I have worked in buildings where the johns were lockable single-occupancy stalls. If I were designing a building layout and people were going to complain about who gets to pee next to whom, that solution is pretty obvious.
At the gym it’s not that simple, because the locker room layout is open and everyone is naked. I am not sure whether or not I would personally care if the room were unisex, but someone presumably would, and the room being full of people is no guarantee nobody will act creepy.
I disagree with him in all the places I disagree with you. He’s not breaking new ground here with the whole “I can’t logically define woman as anything but biologically”, and “if we let people self define, women’s rooms will be overrun with perverts.”
I’d be very happy to let them have their rights and their identity without surgical alteration.
One thing that is odd is that nudist areas often have men/women restrooms and locker rooms. That seems like the one place where unisex rooms should be fine. But even in a place where public nudity is the norm, people still use gender-segregated areas.

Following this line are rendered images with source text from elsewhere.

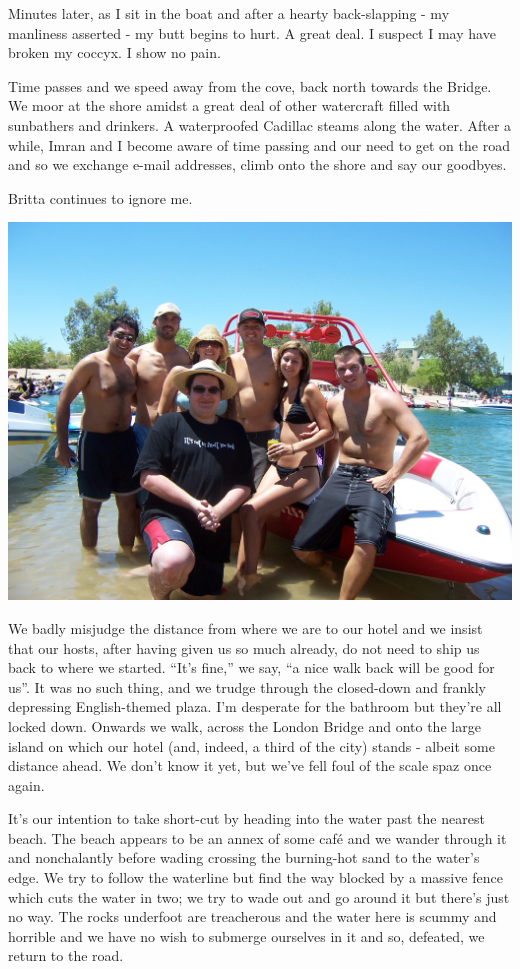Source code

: \documentclass[a5paper,titlepage,11pt]{book}
\begin{document}
Minutes later, as I sit in the boat and after a hearty back-slapping - my manliness asserted - my butt begins to hurt.  A great deal.  I suspect I may have broken my coccyx.  I show no pain.

Time passes and we speed away from the cove, back north towards the Bridge.  We moor at the shore amidst a great deal of other watercraft filled with sunbathers and drinkers.  A waterproofed Cadillac steams along the water.  After a while, Imran and I become aware of time passing and our need to get on the road and so we exchange e-mail addresses, climb onto the shore and say our goodbyes.

Britta continues to ignore me.

\begin{center}\includegraphics[width=\textwidth]{gfx/100_1604}\end{center}

We badly misjudge the distance from where we are to our hotel and we insist that our hosts, after having given us so much already, do not need to ship us back to where we started.  ``It's fine,'' we say, ``a nice walk back will be good for us''.  It was no such thing, and we trudge through the closed-down and frankly depressing English-themed plaza.  I'm desperate for the bathroom but they're all locked down.  Onwards we walk, across the London Bridge and onto the large island on which our hotel (and, indeed, a third of the city) stands - albeit some distance ahead.  We don't know it yet, but we've fell foul of the scale spaz once again.

It's our intention to take short-cut by heading into the water past the nearest beach.  The beach appears to be an annex of some caf\'{e} and we wander through it and nonchalantly before wading crossing the burning-hot sand to the water's edge.  We try to follow the waterline but find the way blocked by a massive fence which cuts the water in two; we try to wade out and go around it but there's just no way.  The rocks underfoot are treacherous and the water here is scummy and horrible and we have no wish to submerge ourselves in it and so, defeated, we return to the road.
\end{document}
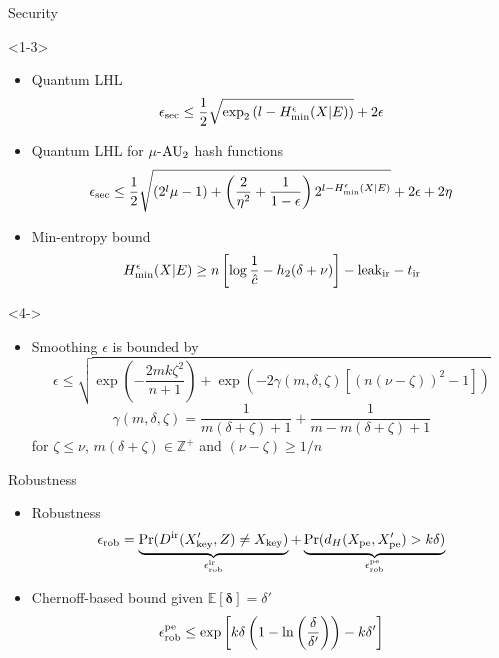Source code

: \documentclass[xcolor=dvipsnames]{beamer}
\newcommand{\?}{\mathrel{?}} %
\newcommand{\rv}[1]{\boldsymbol{\mathbf{#1}}} %
\newcommand{\E}{\mathbb{E}} %
\newcommand{\pe}{\rm pe}
\newcommand{\ir}{\rm ir}
\newcommand{\leakir}{\mathrm{leak}_{\ir}}
\newcommand{\key}{\rm key}
\newcommand{\rob}{\rm rob}
\newcommand{\secur}{\rm sec}
\begin{document}
\begin{frame}{Security}
  \begin{onlyenv}<1-3>
    \begin{itemize}[<+->]
      \item Quantum LHL
        \[ \epsilon_{\secur} \leq \frac{1}{2} \sqrt{ \exp_2\left( l - H^{\epsilon}_{\min}(X|E) \right) } + 2\epsilon \]
      \item Quantum LHL for \(\mu\)-\({\rm AU}_2\) hash functions
        \[ \epsilon_{\secur} \leq \frac{1}{2} \sqrt{ (2^l\mu-1) + \left(\frac{2}{\eta^2} + \frac{1}{1-\epsilon}\right) 2^{ l - H^{\epsilon}_{\min}(X|E) } } + 2\epsilon + 2\eta \]
      \item Min-entropy bound
        \[ H^{\epsilon}_{\min}(X|E) \geq n\left[\log\frac{1}{\hat{c}}-h_2(\delta+\nu)\right] -\leakir -t_{\ir} \]
    \end{itemize}
  \end{onlyenv}
  \begin{onlyenv}<4->
    \begin{itemize}[<+->]
      \item Smoothing \(\epsilon\) is bounded by
        \[ \epsilon \leq \sqrt{ \exp\left( -\frac{2mk\zeta^2}{n+1} \right) + \exp\left( -2\gamma(m,\delta,\zeta) \left[ {(n(\nu-\zeta))}^2 - 1 \right] \right) } \]
        \[ \gamma(m,\delta,\zeta) = \frac{1}{m(\delta+\zeta)+1} + \frac{1}{m-m(\delta+\zeta)+1} \]
        for \(\zeta \leq \nu\), \(m(\delta+\zeta) \in \mathbb{Z}^+\) and \((\nu-\zeta) \geq 1/n\)
    \end{itemize}
  \end{onlyenv}
\end{frame}

\begin{frame}{Robustness}
  \begin{itemize}[<+->]
    \item Robustness
      \[ \epsilon_{\rob} = \underbrace{\Pr(D^{\ir}(X'_{\key}, Z) \neq X_{\key})}_{\epsilon_{\rob}^{\ir}} + \underbrace{\Pr(d_H(X_{\pe}, X'_{\pe}) > k\delta)}_{\epsilon_{\rob}^{\pe}} \]
    \item Chernoff-based bound given \(\E[\rv{\delta}] = \delta'\)
      \[ \epsilon_{\rob}^{\pe} \leq \exp\left[ k\delta\left( 1 - \ln\left( \frac{\delta}{\delta'} \right) \right) - k\delta'  \right] \]
  \end{itemize}
\end{frame}
\end{document}
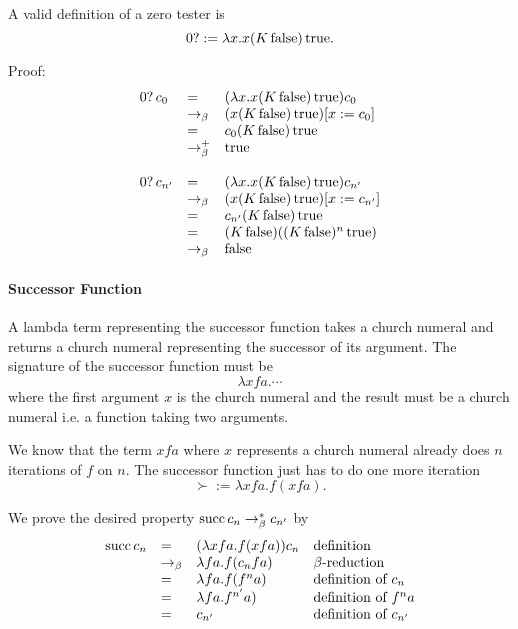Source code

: A valid definition of a zero tester is
$$ 0? := \lambda x. x (K\, \text{false}) \, \text{true}.$$

Proof:
$$
\begin{array}{lll}
  0?\, c_0
  &= &(\lambda x. x (K\, \text{false}) \, \text{true}) c_0\\
  &\to_\beta & (x (K\, \text{false}) \, \text{true})[x:=c_0] \\
  &= & c_0 (K\, \text{false}) \, \text{true} \\
  &\to^+_\beta & \text{true} \\
  \\
  0?\, c_{n'}
  &=& (\lambda x. x (K\, \text{false}) \, \text{true}) c_{n'}\\
  &\to_\beta & (x (K\, \text{false}) \, \text{true})[x:=c_{n'}] \\
  &= & c_{n'} (K\, \text{false}) \, \text{true} \\
  &=&  (K\,\text{false})  ( (K\,\text{false})^n\, \text{true}) \\
  &\to_\beta & \text{false}
\end{array}
$$

\paragraph{Successor Function}

A lambda term representing the successor function takes a church numeral and
returns a church numeral representing the successor of its argument. The
signature of the successor function must be
$$ \lambda x f a. \cdots$$
where the first argument $x$ is the church numeral and the result must be a
church numeral i.e. a function taking two arguments.

We know that the term $x f a$ where $x$ represents a church numeral already
does $n$ iterations of $f$ on $n$. The successor function just has to do one
more iteration
$$
\succ := \lambda x f a. f (x f a).
$$

We prove the desired property $\text{succ}\, c_n \to^*_\beta c_{n'}$ by
$$
\begin{array}{llll}
    \text{succ}\, c_{n} &= & (\lambda x f a. f (x f a)) c_{n} & \text{definition} \\
     & \to_\beta & \lambda f a. f (c_{n} f a) & \beta\text{-reduction} \\
     & = & \lambda f a. f (f^{n} a) & \text{definition of }c_{n} \\
     & = & \lambda f a. f^{n'} a) & \text{definition of }f^n a \\
     & = & c_{n'} & \text{definition of }c_{n'}
\end{array}
$$






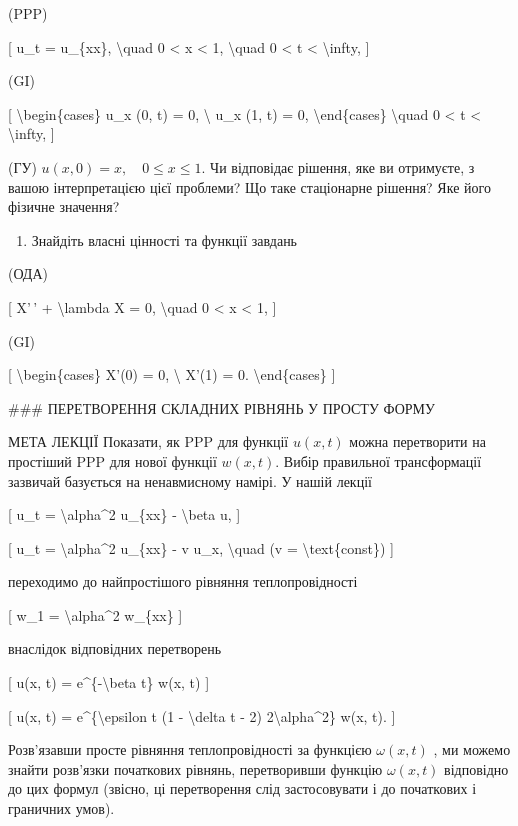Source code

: \documentclass[
]{article}
\providecommand{\tightlist}{%
  \setlength{\itemsep}{0pt}\setlength{\parskip}{0pt}}
\begin{document}
(PPP)

{[} u\_t = u\_\{xx\}, \textbackslash quad 0 \textless{} x \textless{} 1,
\textbackslash quad 0 \textless{} t \textless{} \textbackslash infty,
{]}

(GI)

{[} \textbackslash begin\{cases\} u\_x (0, t) = 0, \textbackslash{} u\_x
(1, t) = 0, \textbackslash end\{cases\} \textbackslash quad 0
\textless{} t \textless{} \textbackslash infty, {]}

(ГУ) \(u(x, 0) = x, \quad 0 \le x \le 1.\) Чи відповідає рішення, яке ви
отримуєте, з вашою інтерпретацією цієї проблеми? Що таке стаціонарне
рішення? Яке його фізичне значення?

\begin{enumerate}
\def\labelenumi{\arabic{enumi}.}
\setcounter{enumi}{3}
\tightlist
\item
  Знайдіть власні цінності та функції завдань
\end{enumerate}

(ОДА)

{[} X'\,' + \textbackslash lambda X = 0, \textbackslash quad 0
\textless{} x \textless{} 1, {]}

(GI)

{[} \textbackslash begin\{cases\} X'(0) = 0, \textbackslash{} X'(1) = 0.
\textbackslash end\{cases\} {]}

\#\#\# ПЕРЕТВОРЕННЯ СКЛАДНИХ РІВНЯНЬ У ПРОСТУ ФОРМУ

МЕТА ЛЕКЦІЇ Показати, як PPP для функції \(u(x, t)\) можна перетворити
на простіший PPP для нової функції \(w(x, t)\). Вибір правильної
трансформації зазвичай базується на ненавмисному намірі. У нашій лекції

{[} u\_t = \textbackslash alpha\^{}2 u\_\{xx\} - \textbackslash beta u,
{]}

{[} u\_t = \textbackslash alpha\^{}2 u\_\{xx\} - v u\_x,
\textbackslash quad (v = \textbackslash text\{const\}) {]}

переходимо до найпростішого рівняння теплопровідності

{[} w\_1 = \textbackslash alpha\^{}2 w\_\{xx\} {]}

внаслідок відповідних перетворень

{[} u(x, t) = e\^{}\{-\textbackslash beta t\} w(x, t) {]}

{[} u(x, t) = e\^{}\{\textbackslash epsilon t (1 - \textbackslash delta
t - 2) 2\textbackslash alpha\^{}2\} w(x, t). {]}

Розв'язавши просте рівняння теплопровідності за функцією \(\omega(x,t)\)
, ми можемо знайти розв'язки початкових рівнянь, перетворивши функцію
\(\omega(x,t)\) відповідно до цих формул (звісно, ці перетворення слід
застосовувати і до початкових і граничних умов).
\end{document}
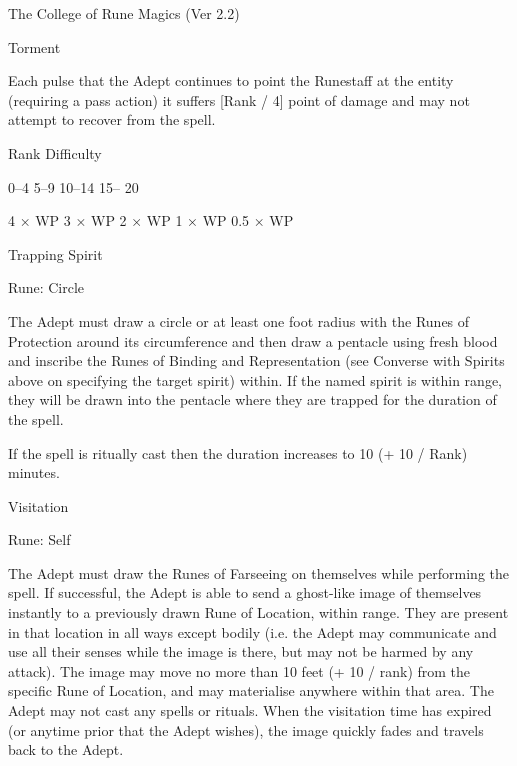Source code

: \begin{Chapter}{The College of Rune Magics (Ver 2.2)}
\begin{spell}[S-14]{Torment }
\begin{effects}
Each pulse that the Adept continues to point the Runestaff at the
entity (requiring a pass action) it suffers [Rank / 4] point of damage
and may not attempt to recover from the spell.

Rank  Difficulty 

0–4 
5–9 
10–14 
15– 
20 

4 × WP 
3 × WP 
2 × WP 
1 × WP 
0.5 × WP 

\end{effects}
\end{spell}

\begin{spell}[S-15]{Trapping Spirit }

Rune: Circle 
\begin{effects}
The Adept must draw a circle or at least one foot radius with the
Runes of Protection around its circumference and then draw a pentacle
using fresh blood and inscribe the Runes of Binding and Representation
(see Converse with Spirits above on specifying the target spirit)
within. If the named spirit is within range, they will be drawn into
the pentacle where they are trapped for the duration of the spell.

If the spell is ritually cast then the duration increases to 10 (+ 10
/ Rank) minutes.
\end{effects}
\end{spell}

\begin{spell}[S-16]{Visitation }

Rune: Self 
\begin{effects}
The Adept must draw the Runes of Farseeing on themselves while
performing the spell. If successful, the Adept is able to send a
ghost-like image of themselves instantly to a previously drawn Rune of
Location, within range.  They are present in that location in all ways
except bodily (i.e.  the Adept may communicate and use all their
senses while the image is there, but may not be harmed by any attack).
The image may move no more than 10 feet (+ 10 / rank) from the
specific Rune of Location, and may materialise anywhere within that
area. The Adept may not cast any spells or rituals. When the
visitation time has expired (or anytime prior that the Adept wishes),
the image quickly fades and travels back to the Adept.
\end{effects}
\end{spell}


\end{Chapter}
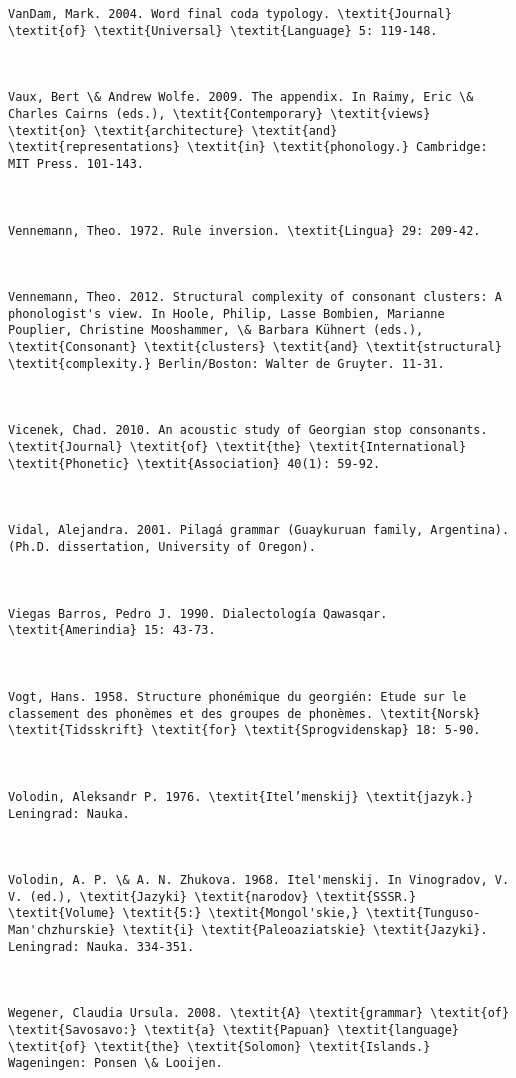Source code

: \begin{verbatim}
VanDam, Mark. 2004. Word final coda typology. \textit{Journal} \textit{of} \textit{Universal} \textit{Language} 5: 119-148.



Vaux, Bert \& Andrew Wolfe. 2009. The appendix. In Raimy, Eric \& Charles Cairns (eds.), \textit{Contemporary} \textit{views} \textit{on} \textit{architecture} \textit{and} \textit{representations} \textit{in} \textit{phonology.} Cambridge: MIT Press. 101-143.



Vennemann, Theo. 1972. Rule inversion. \textit{Lingua} 29: 209-42.



Vennemann, Theo. 2012. Structural complexity of consonant clusters: A phonologist's view. In Hoole, Philip, Lasse Bombien, Marianne Pouplier, Christine Mooshammer, \& Barbara Kühnert (eds.), \textit{Consonant} \textit{clusters} \textit{and} \textit{structural} \textit{complexity.} Berlin/Boston: Walter de Gruyter. 11-31.



Vicenek, Chad. 2010. An acoustic study of Georgian stop consonants. \textit{Journal} \textit{of} \textit{the} \textit{International} \textit{Phonetic} \textit{Association} 40(1): 59-92.



Vidal, Alejandra. 2001. Pilagá grammar (Guaykuruan family, Argentina). (Ph.D. dissertation, University of Oregon).



Viegas Barros, Pedro J. 1990. Dialectología Qawasqar. \textit{Amerindia} 15: 43-73.



Vogt, Hans. 1958. Structure phonémique du georgién: Etude sur le classement des phonèmes et des groupes de phonèmes. \textit{Norsk} \textit{Tidsskrift} \textit{for} \textit{Sprogvidenskap} 18: 5-90.



Volodin, Aleksandr P. 1976. \textit{Itel’menskij} \textit{jazyk.} Leningrad: Nauka. 



Volodin, A. P. \& A. N. Zhukova. 1968. Itel'menskij. In Vinogradov, V. V. (ed.), \textit{Jazyki} \textit{narodov} \textit{SSSR.} \textit{Volume} \textit{5:} \textit{Mongol'skie,} \textit{Tunguso-Man'chzhurskie} \textit{i} \textit{Paleoaziatskie} \textit{Jazyki}. Leningrad: Nauka. 334-351.



Wegener, Claudia Ursula. 2008. \textit{A} \textit{grammar} \textit{of} \textit{Savosavo:} \textit{a} \textit{Papuan} \textit{language} \textit{of} \textit{the} \textit{Solomon} \textit{Islands.} Wageningen: Ponsen \& Looijen.




\end{verbatim}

You literally just described men. I have a separate but equal changing room, bathroom, and in some places I’d be arrested or at least subject to considerable social opprobrium for using the wrong changing room. I still feel like I’m treated correctly under the law.
Well, your generosity is great but it wont stop them from getting unnecessary surgeries or taking drugs that compromises organ function, weakens bones, puts them at risk of uterine and vaginal atrophy, and plenty of other side effects. Gender affirmation has nothing to do with this.
The longer this thread goes on, the more I get the sense that it’s men—not transwomen—who feel most oppressed by sex segregation. Because every argument that @Cheesesteak and others are making could easily apply to men.